▶ [PROBLEM STATEMENT]
Your reply should consist solely of the lines from the one containing "孩子上了初中 有一天回到家，她对你说 爸爸，我想学钢琴" through the end of the data, restated word for word.

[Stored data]
▬▬▬▬▬▬▬▬▬▬

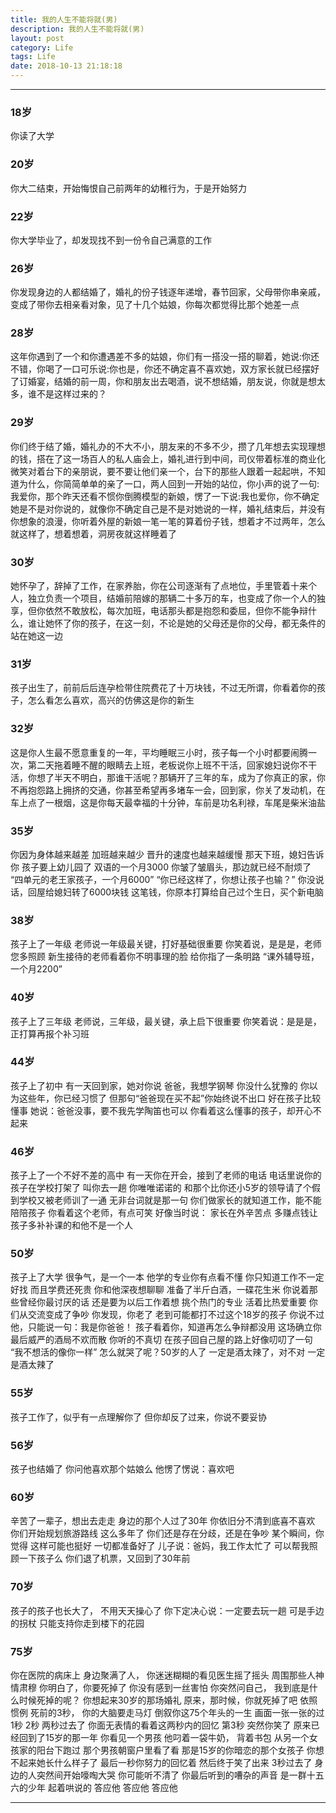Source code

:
 ```yaml
---
title: 我的人生不能将就(男)
description: 我的人生不能将就(男)
layout: post
category: Life
tags: Life
date: 2018-10-13 21:18:18
---
```


-----

### 18岁
你读了大学

### 20岁
你大二结束，开始悔恨自己前两年的幼稚行为，于是开始努力

### 22岁
你大学毕业了，却发现找不到一份令自己满意的工作

### 26岁
你发现身边的人都结婚了，婚礼的份子钱逐年递增，春节回家，父母带你串亲戚，变成了带你去相亲看对象，见了十几个姑娘，你每次都觉得比那个她差一点

### 28岁
这年你遇到了一个和你遭遇差不多的姑娘，你们有一搭没一搭的聊着，她说:你还不错，你喝了一口可乐说:你也是，你还不确定喜不喜欢她，双方家长就已经摆好了订婚宴，结婚的前一周，你和朋友出去喝酒，说不想结婚，朋友说，你就是想太多，谁不是这样过来的？

### 29岁
你们终于结了婚，婚礼办的不大不小，朋友来的不多不少，攒了几年想去实现理想的钱，搭在了这一场百人的私人庙会上，婚礼进行到中间，司仪带着标准的商业化微笑对着台下的亲朋说，要不要让他们亲一个，台下的那些人跟着一起起哄，不知道为什么，你简简单单的亲了一口，两人回到一开始的站位，你小声的说了一句:我爱你，那个昨天还看不惯你倒腾模型的新娘，愣了一下说:我也爱你，你不确定她是不是对你说的，就像你不确定自己是不是对她说的一样，婚礼结束后，并没有你想象的浪漫，你听着外屋的新娘一笔一笔的算着份子钱，想着才不过两年，怎么就这样了，想着想着，洞房夜就这样睡着了

### 30岁
她怀孕了，辞掉了工作，在家养胎，你在公司逐渐有了点地位，手里管着十来个人，独立负责一个项目，结婚前陪嫁的那辆二十多万的车，也变成了你一个人的独享，但你依然不敢放松，每次加班，电话那头都是抱怨和委屈，但你不能争辩什么，谁让她怀了你的孩子，在这一刻，不论是她的父母还是你的父母，都无条件的站在她这一边

### 31岁
孩子出生了，前前后后连孕检带住院费花了十万块钱，不过无所谓，你看着你的孩子，怎么看怎么喜欢，高兴的仿佛这是你的新生

### 32岁
这是你人生最不愿意重复的一年，平均睡眠三小时，孩子每一个小时都要闹腾一次，第二天拖着睡不醒的眼睛去上班，老板说你上班不干活，回家媳妇说你不干活，你想了半天不明白，那谁干活呢？那辆开了三年的车，成为了你真正的家，你不再抱怨路上拥挤的交通，你甚至希望再多堵车一会，回到家，你关了发动机，在车上点了一根烟，这是你每天最幸福的十分钟，车前是功名利禄，车尾是柴米油盐

### 35岁
你因为身体越来越差 加班越来越少 晋升的速度也越来越缓慢 那天下班，媳妇告诉你 孩子要上幼儿园了 双语的一个月3000 你皱了皱眉头，那边就已经不耐烦了 “四单元的老王家孩子，一个月6000” “你已经这样了，你想让孩子也输？” 你没说话，回屋给媳妇转了6000块钱 这笔钱，你原本打算给自己过个生日，买个新电脑

### 38岁
孩子上了一年级 老师说一年级最关键，打好基础很重要 你笑着说，是是是，老师您多照顾 新生接待的老师看着你不明事理的脸 给你指了一条明路 “课外辅导班，一个月2200”

### 40岁
孩子上了三年级 老师说，三年级，最关键，承上启下很重要 你笑着说：是是是，正打算再报个补习班

### 44岁
孩子上了初中 有一天回到家，她对你说 爸爸，我想学钢琴 你没什么犹豫的 你以为这些年，你已经习惯了 但那句“爸爸现在买不起”你始终说不出口 好在孩子比较懂事 她说：爸爸没事，要不我先学陶笛也可以 你看着这么懂事的孩子，却开心不起来

### 46岁
孩子上了一个不好不差的高中 有一天你在开会，接到了老师的电话 电话里说你的孩子在学校打架了 叫你去一趟 你唯唯诺诺的 和那个比你还小5岁的领导请了个假 到学校又被老师训了一通 无非台词就是那一句 你们做家长的就知道工作，能不能陪陪孩子 你看着这个老师，有点可笑 好像当时说： 家长在外辛苦点 多赚点钱让孩子多补补课的和他不是一个人

### 50岁
孩子上了大学 很争气，是一个一本 他学的专业你有点看不懂 你只知道工作不一定好找 而且学费还死贵 你和他深夜想聊聊 准备了半斤白酒，一碟花生米 你说着那些曾经你最讨厌的话 还是要为以后工作着想 挑个热门的专业 活着比热爱重要 你们从交流变成了争吵 你发现，你老了 老到可能都打不过这个18岁的孩子 你说不过他，只能说一句：我是你爸爸！ 孩子看着你，知道再怎么争辩都没用 这场确立你最后威严的酒局不欢而散 你听的不真切 在孩子回自己屋的路上好像叨叨了一句 “我不想活的像你一样” 怎么就哭了呢？50岁的人了 一定是酒太辣了，对不对 一定是酒太辣了

### 55岁
孩子工作了，似乎有一点理解你了 但你却反了过来，你说不要妥协

### 56岁
孩子也结婚了 你问他喜欢那个姑娘么 他愣了愣说：喜欢吧

### 60岁
辛苦了一辈子，想出去走走 身边的那个人过了30年 你依旧分不清到底喜不喜欢 你们开始规划旅游路线 这么多年了 你们还是存在分歧，还是在争吵 某个瞬间，你觉得 这样可能也挺好 一切都准备好了 儿子说：爸妈，我工作太忙了 可以帮我照顾一下孩子么 你们退了机票，又回到了30年前

### 70岁
孩子的孩子也长大了， 不用天天操心了 你下定决心说：一定要去玩一趟 可是手边的拐杖 只能支持你走到楼下的花园

### 75岁
你在医院的病床上 身边聚满了人， 你迷迷糊糊的看见医生摇了摇头 周围那些人神情肃穆 你明白了，你要死掉了 你没有感到一丝害怕 你突然问自己， 我到底是什么时候死掉的呢？ 你想起来30岁的那场婚礼 原来，那时候，你就死掉了吧 依照惯例 死前的3秒， 你的大脑要走马灯 倒叙你这75个年头的一生 画面一张一张的过 1秒 2秒 两秒过去了 你面无表情的看着这两秒内的回忆 第3秒 突然你笑了 原来已经回到了15岁的那一年 你看见一个男孩 他叼着一袋牛奶， 背着书包 从另一个女孩家的阳台下跑过 那个男孩朝窗户里看了看 那是15岁的你暗恋的那个女孩子 你想不起来她长什么样子了 最后一秒你努力的回忆着 然后终于笑了出来 3秒过去了 身边的人突然间开始嚎啕大哭 你可能听不清了 你最后听到的嘈杂的声音 是一群十五六的少年 起着哄说的 答应他 答应他 答应他

-----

▬▬▬▬▬▬▬▬▬▬

▶ [WRITTEN SOLUTION]
孩子上了初中 有一天回到家，她对你说 爸爸，我想学钢琴 你没什么犹豫的 你以为这些年，你已经习惯了 但那句“爸爸现在买不起”你始终说不出口 好在孩子比较懂事 她说：爸爸没事，要不我先学陶笛也可以 你看着这么懂事的孩子，却开心不起来

### 46岁
孩子上了一个不好不差的高中 有一天你在开会，接到了老师的电话 电话里说你的孩子在学校打架了 叫你去一趟 你唯唯诺诺的 和那个比你还小5岁的领导请了个假 到学校又被老师训了一通 无非台词就是那一句 你们做家长的就知道工作，能不能陪陪孩子 你看着这个老师，有点可笑 好像当时说： 家长在外辛苦点 多赚点钱让孩子多补补课的和他不是一个人

### 50岁
孩子上了大学 很争气，是一个一本 他学的专业你有点看不懂 你只知道工作不一定好找 而且学费还死贵 你和他深夜想聊聊 准备了半斤白酒，一碟花生米 你说着那些曾经你最讨厌的话 还是要为以后工作着想 挑个热门的专业 活着比热爱重要 你们从交流变成了争吵 你发现，你老了 老到可能都打不过这个18岁的孩子 你说不过他，只能说一句：我是你爸爸！ 孩子看着你，知道再怎么争辩都没用 这场确立你最后威严的酒局不欢而散 你听的不真切 在孩子回自己屋的路上好像叨叨了一句 “我不想活的像你一样” 怎么就哭了呢？50岁的人了 一定是酒太辣了，对不对 一定是酒太辣了

### 55岁
孩子工作了，似乎有一点理解你了 但你却反了过来，你说不要妥协

### 56岁
孩子也结婚了 你问他喜欢那个姑娘么 他愣了愣说：喜欢吧

### 60岁
辛苦了一辈子，想出去走走 身边的那个人过了30年 你依旧分不清到底喜不喜欢 你们开始规划旅游路线 这么多年了 你们还是存在分歧，还是在争吵 某个瞬间，你觉得 这样可能也挺好 一切都准备好了 儿子说：爸妈，我工作太忙了 可以帮我照顾一下孩子么 你们退了机票，又回到了30年前

### 70岁
孩子的孩子也长大了， 不用天天操心了 你下定决心说：一定要去玩一趟 可是手边的拐杖 只能支持你走到楼下的花园

### 75岁
你在医院的病床上 身边聚满了人， 你迷迷糊糊的看见医生摇了摇头 周围那些人神情肃穆 你明白了，你要死掉了 你没有感到一丝害怕 你突然问自己， 我到底是什么时候死掉的呢？ 你想起来30岁的那场婚礼 原来，那时候，你就死掉了吧 依照惯例 死前的3秒， 你的大脑要走马灯 倒叙你这75个年头的一生 画面一张一张的过 1秒 2秒 两秒过去了 你面无表情的看着这两秒内的回忆 第3秒 突然你笑了 原来已经回到了15岁的那一年 你看见一个男孩 他叼着一袋牛奶， 背着书包 从另一个女孩家的阳台下跑过 那个男孩朝窗户里看了看 那是15岁的你暗恋的那个女孩子 你想不起来她长什么样子了 最后一秒你努力的回忆着 然后终于笑了出来 3秒过去了 身边的人突然间开始嚎啕大哭 你可能听不清了 你最后听到的嘈杂的声音 是一群十五六的少年 起着哄说的 答应他 答应他 答应他

-----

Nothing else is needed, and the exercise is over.